Photograph credit BGE
Author's note: I wrote this piece one morning after my first couple of days in Savannah, but chose not to post it until after our Slowtrav gathering...I didn't want to scare any of my Slowtrav pals by sharing this with them, before they arrived in Savannah...
This word describes what Savannah, Georgia is to me.
The fragrant of the wisteria, the colours of the azaleas at this time of year, the sights and sounds of the life in Forsythe Park as I walk through this morning.
It is delicious, completely.
I'm not saying it is a perfect city, by any means.

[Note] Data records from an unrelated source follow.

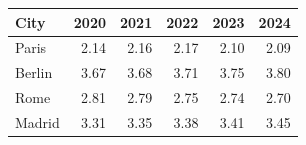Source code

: \begin{table}[htbp]
\centering
\begin{tabular}{lrrrrr}
\toprule
City & 2020 & 2021 & 2022 & 2023 & 2024 \\
\midrule
Paris & 2.14 & 2.16 & 2.17 & 2.10 & 2.09 \\
Berlin & 3.67 & 3.68 & 3.71 & 3.75 & 3.80 \\
Rome & 2.81 & 2.79 & 2.75 & 2.74 & 2.70 \\
Madrid & 3.31 & 3.35 & 3.38 & 3.41 & 3.45 \\
\bottomrule
\end{tabular}
\end{table}
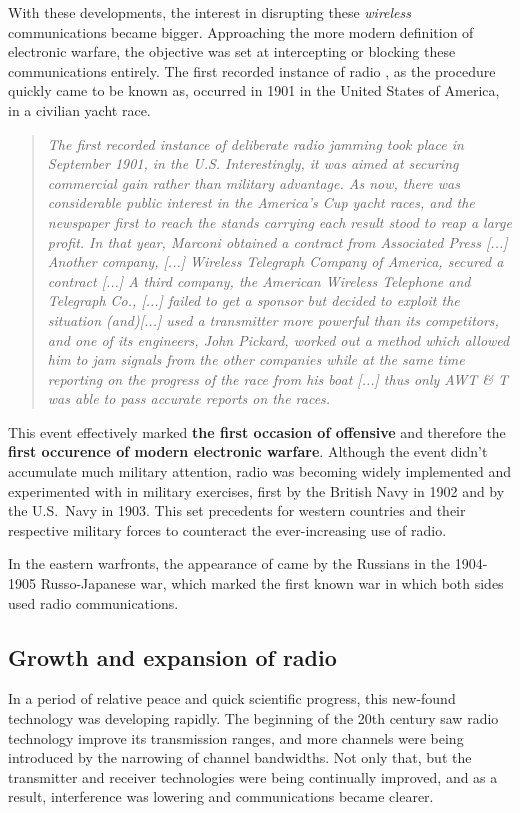 \documentclass[english,purist]{ist-report}
\begin{document}
With these developments, the interest in disrupting these \textit{wireless} communications became bigger. Approaching the more modern definition of electronic warfare, the objective was set at intercepting or blocking these communications entirely. The first recorded instance of radio \jamming{}, as the procedure quickly came to be known as, occurred in 1901 in the United States of America, in a civilian yacht race.
\begin{quote}\itshape
    The first recorded instance of deliberate radio jamming took place in
September 1901, in the U.S. Interestingly, it was aimed at securing
commercial gain rather than military advantage. As now, there was
considerable public interest in the America’s Cup yacht races, and the
newspaper first to reach the stands carrying each result stood to reap a
large profit. In that year, Marconi obtained a contract from Associated
Press [...] Another company, [...] Wireless Telegraph Company of America,
secured a contract [...] A third company, the American Wireless Telephone
and Telegraph Co., [...] failed to get a sponsor but decided to exploit the
situation (and)[...] used a transmitter more powerful than its competitors,
and one of its engineers, John Pickard, worked out a method which
allowed him to jam signals from the other companies while at the same
time reporting on the progress of the race from his boat [...] thus only AWT
\& T was able to pass accurate reports on the races. \cite{alican2006}
\end{quote}
This event effectively marked \textbf{the first occasion of offensive \jamming{}} and therefore the \textbf{first occurence of modern electronic warfare}. Although the event didn't accumulate much military attention, radio \jamming{} was becoming widely implemented and experimented with in military exercises, first by the British Navy in 1902 and by the U.S.\ Navy in 1903. This set precedents for western countries and their respective military forces to counteract the ever-increasing use of radio.

In the eastern warfronts, the appearance of \jamming{} came by the Russians in the 1904-1905 Russo-Japanese war, which marked the first known war in which both sides used radio communications.

\subsection{Growth and expansion of radio}

In a period of relative peace and quick scientific progress, this new-found technology was developing rapidly. The beginning of the 20th century saw radio technology improve its transmission ranges, and more channels were being introduced by the narrowing of channel bandwidths. Not only that, but the transmitter and receiver technologies were being continually improved, and as a result, interference was lowering and communications became clearer.
\end{document}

That was evidenced late last night by the sounds of gunshots ricocheting around outside of my apartment.
Two shots were fired.
It woke me out of a sound sleep...
Maybe it's my imagination, I think, and the guy upstairs really did drop something...maybe.
Just about the time I was falling asleep again, two more shots.
They were so close that I felt the percussion and heard the sound echoing ringingly after each shot.
Now, I'm awake and I know that I'm not imagining this.
That is the first thought I had earlier.
That I'm imagining this.
Maybe I am mistaken.
I mean, I'm not an expert in gunshot sound.
I've just been on Bull Street, photographing the Mercer Williams House, famous for a couple of gunshots that rang out in the dark of night, ending the life of Danny Hansford.
Maybe I'm still in that neighbourhood in my mind, imagining the sound of those shots.
This now seems pretty real to me.
I drop to the floor beside my bed, lie down flat with my pillow under my head and my huge duvet wrapped around me tightly, as if that will protect me.
The police and ambulance sirens follow, and then...all is quiet.
I am now afraid, seriously so.
It takes me about 30 minutes to talk myself into getting up from the floor and back into my bed.
Going back to sleep, I timidly reassure myself that the locked outer courtyard, the locked inner front door, the bars on the windows and an ADT alarm system will be enough to keep me safe the rest of this night.
At least, that's what I tell my frightened little self, as I plunge deep underneath the duvet and blankets.
Soon, it is morning, I am safe and I am still alive.
Outside in my street, there is no sign of last night's drama.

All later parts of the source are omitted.